Would you please write out each entry that follows, exactly as written?

MATERIAL SUPPLIED:
^^^^^^^^
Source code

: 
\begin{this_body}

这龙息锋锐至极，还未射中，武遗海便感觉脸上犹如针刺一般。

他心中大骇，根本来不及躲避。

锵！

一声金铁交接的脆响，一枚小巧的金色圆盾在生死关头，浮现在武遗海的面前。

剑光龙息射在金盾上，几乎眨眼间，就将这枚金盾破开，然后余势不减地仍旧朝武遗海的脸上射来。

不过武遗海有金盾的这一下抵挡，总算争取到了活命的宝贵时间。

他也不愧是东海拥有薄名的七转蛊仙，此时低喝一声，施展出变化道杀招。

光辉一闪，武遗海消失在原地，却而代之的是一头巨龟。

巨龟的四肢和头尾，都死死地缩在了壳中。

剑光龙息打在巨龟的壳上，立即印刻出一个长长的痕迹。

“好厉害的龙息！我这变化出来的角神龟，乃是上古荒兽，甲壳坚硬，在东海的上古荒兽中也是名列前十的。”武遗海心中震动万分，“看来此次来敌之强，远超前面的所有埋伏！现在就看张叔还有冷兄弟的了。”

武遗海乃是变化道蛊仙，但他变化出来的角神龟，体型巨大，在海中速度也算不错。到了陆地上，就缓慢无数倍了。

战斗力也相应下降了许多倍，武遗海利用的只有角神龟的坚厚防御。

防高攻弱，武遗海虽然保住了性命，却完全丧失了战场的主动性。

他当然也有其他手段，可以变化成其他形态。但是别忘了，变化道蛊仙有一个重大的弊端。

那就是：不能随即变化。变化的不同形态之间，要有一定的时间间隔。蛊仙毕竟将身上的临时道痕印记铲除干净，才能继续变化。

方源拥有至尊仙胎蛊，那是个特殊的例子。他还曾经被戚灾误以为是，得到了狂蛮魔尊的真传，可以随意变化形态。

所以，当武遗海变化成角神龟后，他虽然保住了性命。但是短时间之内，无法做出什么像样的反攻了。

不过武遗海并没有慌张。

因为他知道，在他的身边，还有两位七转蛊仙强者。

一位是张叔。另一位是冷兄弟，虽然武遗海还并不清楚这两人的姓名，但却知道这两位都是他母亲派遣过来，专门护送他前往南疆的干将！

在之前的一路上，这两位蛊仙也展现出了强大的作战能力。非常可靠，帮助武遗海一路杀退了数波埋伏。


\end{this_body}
^^^^^^^^
RESPONSE TO THIS TASK:
Source code

: 
\begin{this_body}

这龙息锋锐至极，还未射中，武遗海便感觉脸上犹如针刺一般。

他心中大骇，根本来不及躲避。

锵！

一声金铁交接的脆响，一枚小巧的金色圆盾在生死关头，浮现在武遗海的面前。

剑光龙息射在金盾上，几乎眨眼间，就将这枚金盾破开，然后余势不减地仍旧朝武遗海的脸上射来。

不过武遗海有金盾的这一下抵挡，总算争取到了活命的宝贵时间。

他也不愧是东海拥有薄名的七转蛊仙，此时低喝一声，施展出变化道杀招。

光辉一闪，武遗海消失在原地，却而代之的是一头巨龟。

巨龟的四肢和头尾，都死死地缩在了壳中。

剑光龙息打在巨龟的壳上，立即印刻出一个长长的痕迹。

“好厉害的龙息！我这变化出来的角神龟，乃是上古荒兽，甲壳坚硬，在东海的上古荒兽中也是名列前十的。”武遗海心中震动万分，“看来此次来敌之强，远超前面的所有埋伏！现在就看张叔还有冷兄弟的了。”

武遗海乃是变化道蛊仙，但他变化出来的角神龟，体型巨大，在海中速度也算不错。到了陆地上，就缓慢无数倍了。

战斗力也相应下降了许多倍，武遗海利用的只有角神龟的坚厚防御。

防高攻弱，武遗海虽然保住了性命，却完全丧失了战场的主动性。

他当然也有其他手段，可以变化成其他形态。但是别忘了，变化道蛊仙有一个重大的弊端。

那就是：不能随即变化。变化的不同形态之间，要有一定的时间间隔。蛊仙毕竟将身上的临时道痕印记铲除干净，才能继续变化。

方源拥有至尊仙胎蛊，那是个特殊的例子。他还曾经被戚灾误以为是，得到了狂蛮魔尊的真传，可以随意变化形态。

所以，当武遗海变化成角神龟后，他虽然保住了性命。但是短时间之内，无法做出什么像样的反攻了。

不过武遗海并没有慌张。

因为他知道，在他的身边，还有两位七转蛊仙强者。

一位是张叔。另一位是冷兄弟，虽然武遗海还并不清楚这两人的姓名，但却知道这两位都是他母亲派遣过来，专门护送他前往南疆的干将！

在之前的一路上，这两位蛊仙也展现出了强大的作战能力。非常可靠，帮助武遗海一路杀退了数波埋伏。


\end{this_body}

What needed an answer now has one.